_Exercise aim_:
Nothing but a number is needed: the count of lines below that include "Kreiselsensor".

(Pictures paired with source code)
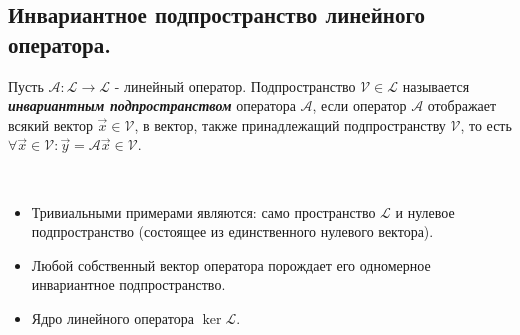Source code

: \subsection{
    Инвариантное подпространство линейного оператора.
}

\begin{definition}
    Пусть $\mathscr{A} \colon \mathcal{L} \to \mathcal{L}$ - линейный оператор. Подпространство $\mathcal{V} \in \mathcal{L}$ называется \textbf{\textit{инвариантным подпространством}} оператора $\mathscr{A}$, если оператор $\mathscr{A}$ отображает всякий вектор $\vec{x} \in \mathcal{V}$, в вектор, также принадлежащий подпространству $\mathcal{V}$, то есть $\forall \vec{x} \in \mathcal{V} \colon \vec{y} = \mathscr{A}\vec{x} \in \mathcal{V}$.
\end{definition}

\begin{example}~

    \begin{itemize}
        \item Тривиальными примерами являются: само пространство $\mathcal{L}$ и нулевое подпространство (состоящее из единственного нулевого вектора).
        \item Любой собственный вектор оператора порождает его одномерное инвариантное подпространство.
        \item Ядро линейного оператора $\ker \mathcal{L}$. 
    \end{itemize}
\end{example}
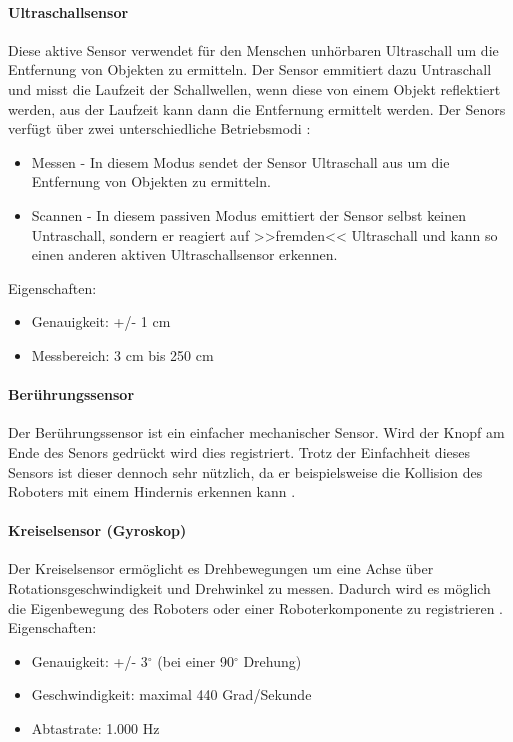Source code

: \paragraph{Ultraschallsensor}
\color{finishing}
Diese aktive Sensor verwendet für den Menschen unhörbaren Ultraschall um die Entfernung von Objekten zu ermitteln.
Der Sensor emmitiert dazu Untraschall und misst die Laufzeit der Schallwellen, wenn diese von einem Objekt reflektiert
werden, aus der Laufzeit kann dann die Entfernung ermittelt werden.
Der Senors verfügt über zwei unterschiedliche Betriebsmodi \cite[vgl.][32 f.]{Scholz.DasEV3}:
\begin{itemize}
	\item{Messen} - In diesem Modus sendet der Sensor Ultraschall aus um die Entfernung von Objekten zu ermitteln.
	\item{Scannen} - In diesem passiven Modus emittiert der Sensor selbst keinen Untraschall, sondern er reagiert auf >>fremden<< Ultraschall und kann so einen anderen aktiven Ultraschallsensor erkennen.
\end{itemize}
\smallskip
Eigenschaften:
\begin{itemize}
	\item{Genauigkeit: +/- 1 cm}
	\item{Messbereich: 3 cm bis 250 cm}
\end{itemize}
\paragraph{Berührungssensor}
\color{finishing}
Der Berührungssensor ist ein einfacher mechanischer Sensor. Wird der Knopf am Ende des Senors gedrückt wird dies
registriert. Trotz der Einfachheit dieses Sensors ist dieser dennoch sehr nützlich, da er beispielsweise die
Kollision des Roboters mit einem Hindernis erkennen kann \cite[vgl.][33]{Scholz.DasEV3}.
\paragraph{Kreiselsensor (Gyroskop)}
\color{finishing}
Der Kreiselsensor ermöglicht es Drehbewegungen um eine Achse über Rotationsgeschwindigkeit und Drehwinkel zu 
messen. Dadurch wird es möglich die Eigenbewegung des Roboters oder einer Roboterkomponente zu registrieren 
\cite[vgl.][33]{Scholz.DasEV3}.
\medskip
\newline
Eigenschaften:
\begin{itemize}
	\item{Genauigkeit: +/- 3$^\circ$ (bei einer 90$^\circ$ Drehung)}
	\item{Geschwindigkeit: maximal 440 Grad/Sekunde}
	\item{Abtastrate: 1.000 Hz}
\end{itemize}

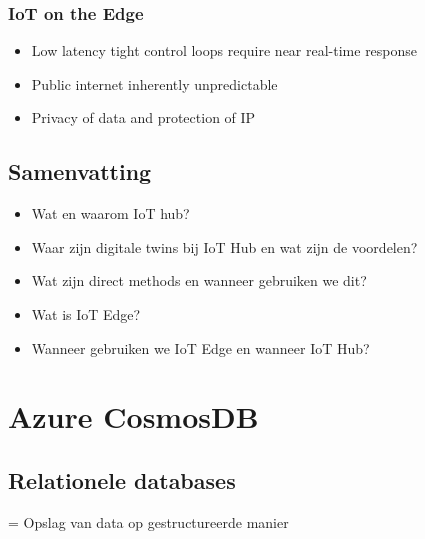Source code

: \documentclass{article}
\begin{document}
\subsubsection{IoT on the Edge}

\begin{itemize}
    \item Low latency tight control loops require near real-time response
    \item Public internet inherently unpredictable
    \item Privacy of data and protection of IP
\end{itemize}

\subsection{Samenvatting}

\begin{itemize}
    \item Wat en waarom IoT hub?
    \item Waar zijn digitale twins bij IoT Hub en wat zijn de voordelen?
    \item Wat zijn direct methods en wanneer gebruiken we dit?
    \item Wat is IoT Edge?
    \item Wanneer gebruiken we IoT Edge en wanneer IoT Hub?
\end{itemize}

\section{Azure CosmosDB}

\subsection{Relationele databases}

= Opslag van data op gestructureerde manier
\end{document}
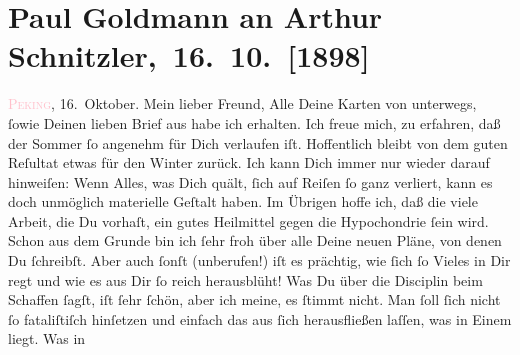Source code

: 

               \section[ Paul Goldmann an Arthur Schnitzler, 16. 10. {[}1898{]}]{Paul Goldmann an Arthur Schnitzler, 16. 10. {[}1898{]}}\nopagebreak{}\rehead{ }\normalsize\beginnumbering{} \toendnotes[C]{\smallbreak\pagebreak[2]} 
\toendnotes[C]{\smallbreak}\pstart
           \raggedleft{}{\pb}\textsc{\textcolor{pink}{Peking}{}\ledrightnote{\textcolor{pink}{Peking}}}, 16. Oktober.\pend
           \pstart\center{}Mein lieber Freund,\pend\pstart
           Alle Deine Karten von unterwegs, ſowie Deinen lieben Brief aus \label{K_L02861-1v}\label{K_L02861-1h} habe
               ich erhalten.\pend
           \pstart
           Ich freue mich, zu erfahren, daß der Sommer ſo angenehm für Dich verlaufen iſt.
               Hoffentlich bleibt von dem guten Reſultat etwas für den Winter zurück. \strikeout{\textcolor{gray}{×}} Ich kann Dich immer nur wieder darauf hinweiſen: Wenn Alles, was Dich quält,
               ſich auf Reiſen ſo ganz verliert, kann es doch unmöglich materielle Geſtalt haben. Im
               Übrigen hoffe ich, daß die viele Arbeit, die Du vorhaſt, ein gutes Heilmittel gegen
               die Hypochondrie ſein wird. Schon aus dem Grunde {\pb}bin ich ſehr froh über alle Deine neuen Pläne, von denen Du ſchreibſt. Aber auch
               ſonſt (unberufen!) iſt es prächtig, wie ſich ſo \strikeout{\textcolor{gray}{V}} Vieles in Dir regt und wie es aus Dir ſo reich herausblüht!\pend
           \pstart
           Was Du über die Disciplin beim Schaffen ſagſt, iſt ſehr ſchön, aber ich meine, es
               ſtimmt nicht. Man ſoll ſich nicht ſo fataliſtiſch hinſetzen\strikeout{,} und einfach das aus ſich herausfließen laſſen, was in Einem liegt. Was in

_Output of the task_:
2